Practical Approach to Lung Health and HIV/AIDS and STIs in Malawi
In 2004, Dignitas International began implementing a project focused on HIV prevention and treatment in Zomba District, Malawi, in order to address the high morbidity and mortality associated with AIDS in the district. This response was at the request of the Malawi Ministry of Health (MoH) and Zomba District Health Office (DHO), and the program aligned with their priorities. At the beginning there was no site for antiretroviral treatment (ART) in the district, and the program focused on establishing a decentralised community-based care model of HIV treatment, bringing treatment ever closer to the rural areas where most persons requiring HIV/AIDS treatment live in order to improve access to care.
Starting from a single clinic providing AIDS treatment in the district hospital, the program has decentralised HIV/AIDS care to 16 rural health centers in the district, and more than 8,000 adults and children receive ART at 16 health centres, supported by the original one specialist referral clinic at Zomba Central Hospital (ZCH).
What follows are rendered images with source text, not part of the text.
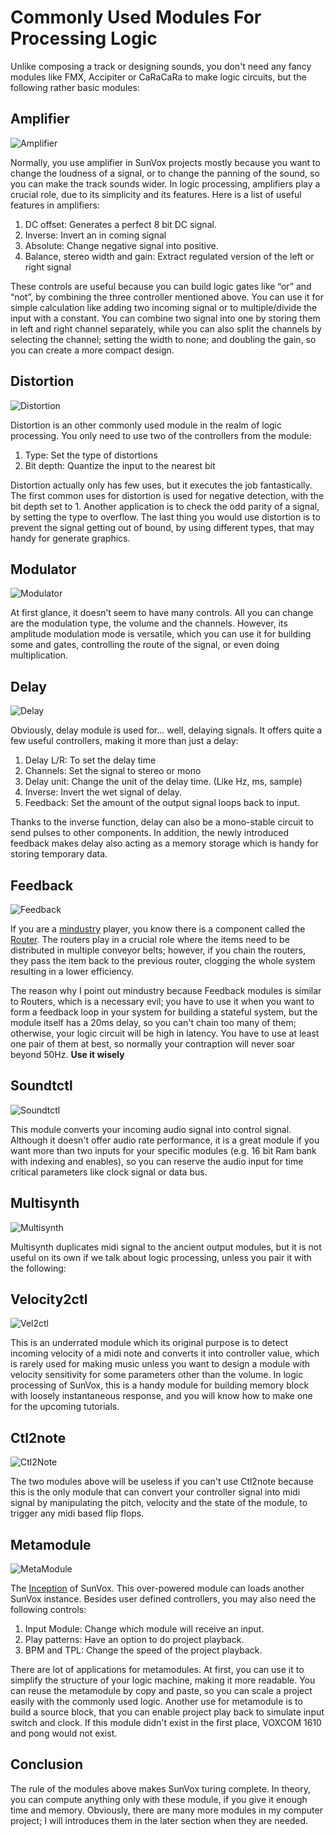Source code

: # Commonly Used Modules For Processing Logic

Unlike composing a track or designing sounds, you don't need any fancy modules like FMX, Accipiter or CaRaCaRa to make logic circuits, but the following rather basic modules:

## Amplifier
![Amplifier](../images/basic_modules/Amplifier.png)

Normally, you use amplifier in SunVox projects mostly because you want to change the loudness of a signal, or to change the panning of the sound, so you can make the track sounds wider. In logic processing, amplifiers play a crucial role, due to its simplicity and its features. Here is a list of useful features in amplifiers:

1. DC offset: Generates a perfect 8 bit DC signal.
2. Inverse: Invert an in coming signal
3. Absolute: Change negative signal into positive.
4. Balance, stereo width and gain: Extract regulated version of the left or right signal

These controls are useful because you can build logic gates like “or” and “not”, by combining the three controller mentioned above. You can use it for simple calculation like adding two incoming signal or to multiple/divide the input with a constant. You can combine two signal into one by storing them in left and right channel separately, while you can also split the channels by selecting the channel; setting the width to none; and doubling the gain, so you can create a more compact design.

## Distortion
![Distortion](../images/basic_modules/Distortion.png)

Distortion is an other commonly used module in the realm of logic processing. You only need to use two of the controllers from the module:

1. Type: Set the type of distortions
2. Bit depth: Quantize the input to the nearest bit

Distortion actually only has few uses, but it executes the job fantastically. The first common uses for distortion is used for negative detection, with the bit depth set to 1. Another application is to check the odd parity of a signal, by setting the type to overflow. The last thing you would use distortion is to prevent the signal getting out of bound, by using different types, that may handy for generate graphics.

## Modulator
![Modulator](../images/basic_modules/Modulator.png)

At first glance, it doesn’t seem to have many controls. All you can change are the modulation type, the volume and the channels. However, its amplitude modulation mode is versatile, which you can use it for building some and gates, controlling the route of the signal, or even doing multiplication.

## Delay
![Delay](../images/basic_modules/Delay.png)

Obviously, delay module is used for… well, delaying signals. It offers quite a few useful controllers, making it more than just a delay:

1. Delay L/R: To set the delay time
2. Channels: Set the signal to stereo or mono
3. Delay unit: Change the unit of the delay time. (Like Hz, ms, sample)
4. Inverse: Invert the wet signal of delay.
5. Feedback: Set the amount of the output signal loops back to input.

Thanks to the inverse function, delay can also be a mono-stable circuit to send pulses to other components. In addition, the newly introduced feedback makes delay also acting as a memory storage which is handy for storing temporary data.

## Feedback
![Feedback](../images/basic_modules/Feedback.png)

If you are a [mindustry](https://mindustrygame.github.io/) player, you know there is a component called the [Router](https://youtu.be/6zoRd5ACaBc?si=E_YH5bNjN30RNEx1&t=194). The routers play in a crucial role where the items need to be distributed in multiple conveyor belts; however, if you chain the routers, they pass the item back to the previous router, clogging the whole system resulting in a lower efficiency. 

The reason why I point out mindustry because Feedback modules is similar to Routers, which is a necessary evil; you have to use it when you want to form a feedback loop in your system for building a stateful system, but the module itself has a 20ms delay, so you can't chain too many of them; otherwise, your logic circuit will be high in latency. You have to use at least one pair of them at best, so normally your contraption will never soar beyond 50Hz. **Use it wisely**

## Soundtctl
![Soundtctl](../images/basic_modules/Sound2Ctl.png)

This module converts your incoming audio signal into control signal. Although it doesn't offer audio rate performance, it is a great module if you want more than two inputs for your specific modules (e.g. 16 bit Ram bank with indexing and enables), so you can reserve the audio input for time critical parameters like clock signal or data bus.

## Multisynth
![Multisynth](../images/basic_modules/MultiSynth.png)

Multisynth duplicates midi signal to the ancient output modules, but it is not useful on its own if we talk about logic processing, unless you pair it with the following:

## Velocity2ctl
![Vel2ctl](../images/basic_modules/Velocity2Ctl.png)

This is an underrated module which its original purpose is to detect incoming velocity of a midi note and converts it into controller value, which is rarely used for making music unless you want to design a module with velocity sensitivity for some parameters other than the volume. In logic processing of SunVox, this is a handy module for building memory block with loosely instantaneous response, and you will know how to make one for the upcoming tutorials.

## Ctl2note
![Ctl2Note](../images/basic_modules/Ctl2Note.png)

The two modules above will be useless if you can't use Ctl2note because this is the only module that can convert your controller signal into midi signal by manipulating the pitch, velocity and the state of the module, to trigger any midi based flip flops.

## Metamodule
![MetaModule](../images/basic_modules/MetaModule.png)

The [Inception](https://www.youtube.com/watch?v=c0Gvwo6yyyA) of SunVox. This over-powered module can loads another SunVox instance. Besides user defined controllers, you may also need the following controls:

1. Input Module: Change which module will receive an input.
2. Play patterns: Have an option to do project playback.
3. BPM and TPL: Change the speed of the project playback.

There are lot of applications for metamodules. At first, you can use it to simplify the structure of your logic machine, making it more readable. You can reuse the metamodule by copy and paste, so you can scale a project easily with the commonly used logic. Another use for metamodule is to build a source block, that you can enable project play back to simulate input switch and clock. If this module didn't exist in the first place, VOXCOM 1610 and pong would not exist.

## Conclusion
The rule of the modules above makes SunVox turing complete. In theory, you can compute anything only with these module, if you give it enough time and memory. Obviously, there are many more modules in my computer project; I will introduces them in the later section when they are needed.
The success of our program in increasing ART coverage and decentralisation of care led to new challenges. The burgeoning load of ART patients at rural health centres placed an ever-increasing burden on health care staff, already reeling from severe staff shortages and existing heavy non-HIV primary care patient burden (including malaria, diarrheal disease, respiratory infections, maternal and child care). Failure to successfully integrate the ever-increasing demands of HIV/AIDS care with existing primary care in hospitals and health centres threatened to either reduce access to and the quality of HIV care, displace primary care, or both. There was a need for better integration at the community level of HIV prevention and treatment with other primary care priorities such as combined HIV/TB treatment, STI management, malaria and maternal and child health services.
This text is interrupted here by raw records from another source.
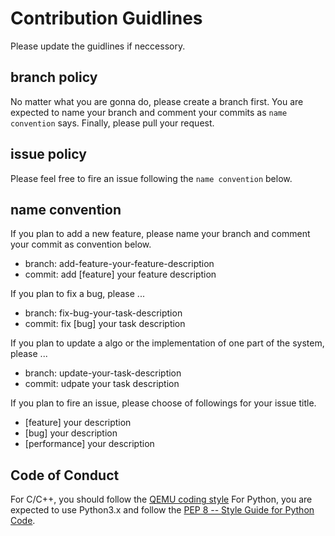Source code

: # Contribution Guidlines

Please update the guidlines if neccessory.

## branch policy

No matter what you are gonna do, please create a branch first. 
You are expected to name your branch and comment your commits as `name convention` says.
Finally, please pull your request.

## issue policy

Please feel free to fire an issue following the `name convention` below.

## name convention

If you plan to add a new feature, please name your branch and comment your commit as convention below.
+ branch: add-feature-your-feature-description
+ commit: add [feature] your feature description

If you plan to fix a bug, please ...
+ branch: fix-bug-your-task-description
+ commit: fix [bug] your task description

If you plan to update a algo or the implementation of one part of the system, please ...
+ branch: update-your-task-description
+ commit: udpate your task description

If you plan to fire an issue, please choose of followings for your issue title.
+ [feature] your description
+ [bug] your description
+ [performance] your description

## Code of Conduct
For C/C++, you should follow the [QEMU coding style](https://github.com/portante/qemu/blob/master/CODING_STYLE)
For Python, you are expected to use Python3.x and follow the [PEP 8 -- Style Guide for Python Code](https://www.python.org/dev/peps/pep-0008/).


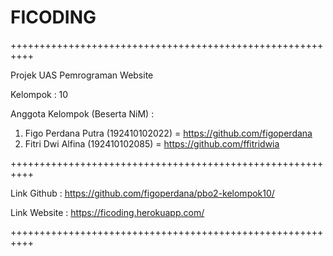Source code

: # FICODING

++++++++++++++++++++++++++++++++++++++++++++++++++++++++++

Projek UAS Pemrograman Website 

Kelompok : 10

Anggota Kelompok (Beserta NiM) :
1. Figo Perdana Putra (192410102022) = https://github.com/figoperdana
2. Fitri Dwi Alfina (192410102085) = https://github.com/ffitridwia

++++++++++++++++++++++++++++++++++++++++++++++++++++++++++

Link Github : https://github.com/figoperdana/pbo2-kelompok10/

Link Website : https://ficoding.herokuapp.com/

++++++++++++++++++++++++++++++++++++++++++++++++++++++++++


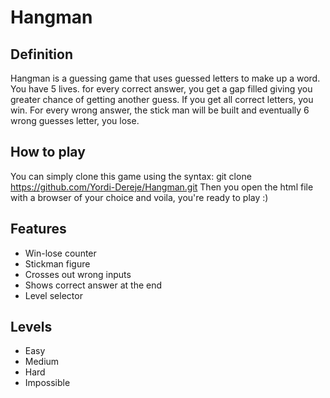 # Hangman
## Definition
Hangman is a guessing game that uses guessed letters to make up a word. You have 5 lives. for every correct answer, you get a gap filled giving you greater chance of getting another guess. If you get all correct letters, you win. For every wrong answer, the stick man will be built and eventually 6 wrong guesses letter, you lose.

## How to play
You can simply clone this game using the syntax: git clone https://github.com/Yordi-Dereje/Hangman.git
Then you open the html file with a browser of your choice and voila, you're ready to play :)

## Features
* Win-lose counter
* Stickman figure
* Crosses out wrong inputs
* Shows correct answer at the end
* Level selector

## Levels
* Easy
* Medium
* Hard
* Impossible

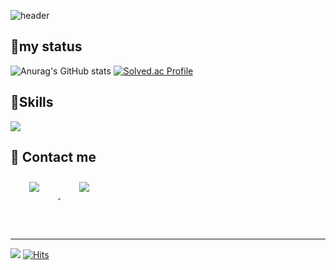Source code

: ![header](https://capsule-render.vercel.app/api?type=waving&color=timeGradient&height=200&section=header&text=wxxk&fontSize=50&fontColor=ffffff&fontAlign=70)

## 🥇my status
![Anurag's GitHub stats](https://github-readme-stats.vercel.app/api?username=wxxk&theme=merko&show_icons=true)
[![Solved.ac Profile](http://mazassumnida.wtf/api/v2/generate_badge?boj=dwde2)](https://solved.ac/dwde2/)

## 🤖Skills

<img src="https://img.shields.io/badge/Python-3766AB?style=flat-square&logo=Python&logoColor=white"/>


## 🤝 Contact me

<a href="mailto:dwde22@gmail.com">
    <img 
        src="https://img.shields.io/badge/Gmail-D14836?style=for-the-badge&logo=gmail&logoColor=white&link="mailto:dwde22@gmail.com""
        style="height: auto; margin-left: 20px; margin-right: 20px; padding: 10px;"/>
</a>
<a href="https://instagram.com/wx.xk_">
    <img 
        src="https://img.shields.io/badge/Instagram-E4405F?style=for-the-badge&logo=instagram&logoColor=white&link=https://www.instagram.com/wx.xk_/"
        style="height: auto; margin-left: 20px; margin-right: 20px; padding: 10px;"/>
</a>

</br></br>

---
![](https://img.shields.io/github/followers/wxxk?style=social)
[![Hits](https://hits.seeyoufarm.com/api/count/incr/badge.svg?url=https%3A%2F%2Fgithub.com%2Fwxxk&count_bg=%2357A819&title_bg=%23000000&icon=github.svg&icon_color=%2300FF06&title=hits&edge_flat=false)](https://hits.seeyoufarm.com)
Dignitas went on to develop, implement and evaluate a 2-year knowledge translation project that will facilitate the integration of HIV/AIDS and TB care with primary care through activities that build sustainable capacity in the Zomba District health system.
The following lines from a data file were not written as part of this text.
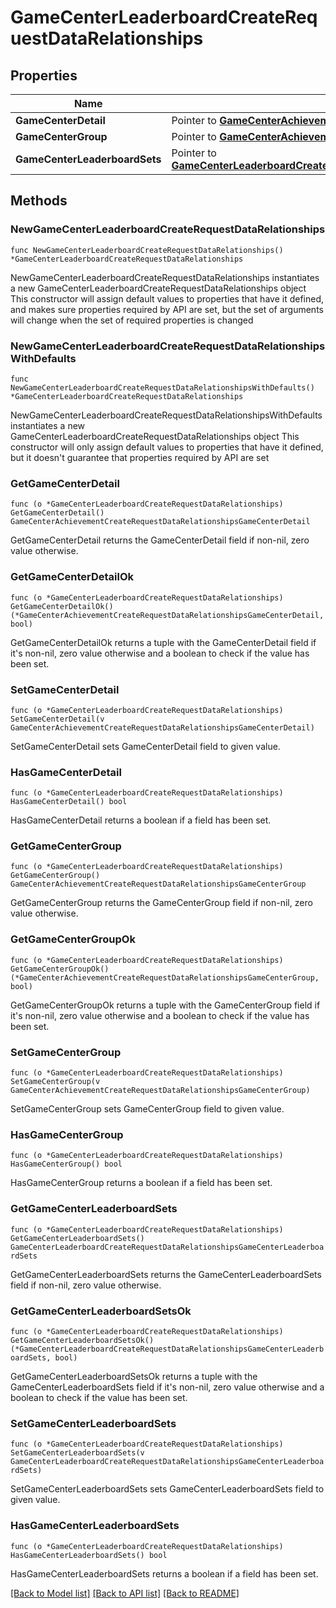 # GameCenterLeaderboardCreateRequestDataRelationships

## Properties

Name | Type | Description | Notes
------------ | ------------- | ------------- | -------------
**GameCenterDetail** | Pointer to [**GameCenterAchievementCreateRequestDataRelationshipsGameCenterDetail**](GameCenterAchievementCreateRequestDataRelationshipsGameCenterDetail.md) |  | [optional] 
**GameCenterGroup** | Pointer to [**GameCenterAchievementCreateRequestDataRelationshipsGameCenterGroup**](GameCenterAchievementCreateRequestDataRelationshipsGameCenterGroup.md) |  | [optional] 
**GameCenterLeaderboardSets** | Pointer to [**GameCenterLeaderboardCreateRequestDataRelationshipsGameCenterLeaderboardSets**](GameCenterLeaderboardCreateRequestDataRelationshipsGameCenterLeaderboardSets.md) |  | [optional] 

## Methods

### NewGameCenterLeaderboardCreateRequestDataRelationships

`func NewGameCenterLeaderboardCreateRequestDataRelationships() *GameCenterLeaderboardCreateRequestDataRelationships`

NewGameCenterLeaderboardCreateRequestDataRelationships instantiates a new GameCenterLeaderboardCreateRequestDataRelationships object
This constructor will assign default values to properties that have it defined,
and makes sure properties required by API are set, but the set of arguments
will change when the set of required properties is changed

### NewGameCenterLeaderboardCreateRequestDataRelationshipsWithDefaults

`func NewGameCenterLeaderboardCreateRequestDataRelationshipsWithDefaults() *GameCenterLeaderboardCreateRequestDataRelationships`

NewGameCenterLeaderboardCreateRequestDataRelationshipsWithDefaults instantiates a new GameCenterLeaderboardCreateRequestDataRelationships object
This constructor will only assign default values to properties that have it defined,
but it doesn't guarantee that properties required by API are set

### GetGameCenterDetail

`func (o *GameCenterLeaderboardCreateRequestDataRelationships) GetGameCenterDetail() GameCenterAchievementCreateRequestDataRelationshipsGameCenterDetail`

GetGameCenterDetail returns the GameCenterDetail field if non-nil, zero value otherwise.

### GetGameCenterDetailOk

`func (o *GameCenterLeaderboardCreateRequestDataRelationships) GetGameCenterDetailOk() (*GameCenterAchievementCreateRequestDataRelationshipsGameCenterDetail, bool)`

GetGameCenterDetailOk returns a tuple with the GameCenterDetail field if it's non-nil, zero value otherwise
and a boolean to check if the value has been set.

### SetGameCenterDetail

`func (o *GameCenterLeaderboardCreateRequestDataRelationships) SetGameCenterDetail(v GameCenterAchievementCreateRequestDataRelationshipsGameCenterDetail)`

SetGameCenterDetail sets GameCenterDetail field to given value.

### HasGameCenterDetail

`func (o *GameCenterLeaderboardCreateRequestDataRelationships) HasGameCenterDetail() bool`

HasGameCenterDetail returns a boolean if a field has been set.

### GetGameCenterGroup

`func (o *GameCenterLeaderboardCreateRequestDataRelationships) GetGameCenterGroup() GameCenterAchievementCreateRequestDataRelationshipsGameCenterGroup`

GetGameCenterGroup returns the GameCenterGroup field if non-nil, zero value otherwise.

### GetGameCenterGroupOk

`func (o *GameCenterLeaderboardCreateRequestDataRelationships) GetGameCenterGroupOk() (*GameCenterAchievementCreateRequestDataRelationshipsGameCenterGroup, bool)`

GetGameCenterGroupOk returns a tuple with the GameCenterGroup field if it's non-nil, zero value otherwise
and a boolean to check if the value has been set.

### SetGameCenterGroup

`func (o *GameCenterLeaderboardCreateRequestDataRelationships) SetGameCenterGroup(v GameCenterAchievementCreateRequestDataRelationshipsGameCenterGroup)`

SetGameCenterGroup sets GameCenterGroup field to given value.

### HasGameCenterGroup

`func (o *GameCenterLeaderboardCreateRequestDataRelationships) HasGameCenterGroup() bool`

HasGameCenterGroup returns a boolean if a field has been set.

### GetGameCenterLeaderboardSets

`func (o *GameCenterLeaderboardCreateRequestDataRelationships) GetGameCenterLeaderboardSets() GameCenterLeaderboardCreateRequestDataRelationshipsGameCenterLeaderboardSets`

GetGameCenterLeaderboardSets returns the GameCenterLeaderboardSets field if non-nil, zero value otherwise.

### GetGameCenterLeaderboardSetsOk

`func (o *GameCenterLeaderboardCreateRequestDataRelationships) GetGameCenterLeaderboardSetsOk() (*GameCenterLeaderboardCreateRequestDataRelationshipsGameCenterLeaderboardSets, bool)`

GetGameCenterLeaderboardSetsOk returns a tuple with the GameCenterLeaderboardSets field if it's non-nil, zero value otherwise
and a boolean to check if the value has been set.

### SetGameCenterLeaderboardSets

`func (o *GameCenterLeaderboardCreateRequestDataRelationships) SetGameCenterLeaderboardSets(v GameCenterLeaderboardCreateRequestDataRelationshipsGameCenterLeaderboardSets)`

SetGameCenterLeaderboardSets sets GameCenterLeaderboardSets field to given value.

### HasGameCenterLeaderboardSets

`func (o *GameCenterLeaderboardCreateRequestDataRelationships) HasGameCenterLeaderboardSets() bool`

HasGameCenterLeaderboardSets returns a boolean if a field has been set.


[[Back to Model list]](../README.md#documentation-for-models) [[Back to API list]](../README.md#documentation-for-api-endpoints) [[Back to README]](../README.md)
This intervention package, which has the working title STAT-PALM+ (Simplified Tools and Training – Practical Approach to Lung health plus HIV/AIDS in Malawi), is a Malawian adaptation of PALSA PLUS (Practical Approach to Lung Health and HIV/AIDS in South Africa). An international and inter-professional research team was established including the developers of the original PALSA PLUS guideline and training program. Malawi-based team members included key national and district level MoH personnel, representatives of Malawian professional associations, and representatives of an international non-governmental organization. The PALSA PLUS guideline was used as starting point, but was heavily revised based on the most current versions of Malawi national disease-specific guidelines. A content review was carried out, with some primary care conditions of relevance to Malawi (e.g. malaria) and key symptom-based management pages (e.g. approach to fever) added. Advice and input on drafts was sought from local clinical experts and practicing clinicians, including middle-cadre personnel, as well as a wide array of Malawi Ministry of Health personnel and representatives of Malawian professional associations. The intervention targets middle-cadre HCWs (clinical officers, nurses, and medical assistants) and is currently being piloted in a cluster-randomised trial in health centres in the Zomba District.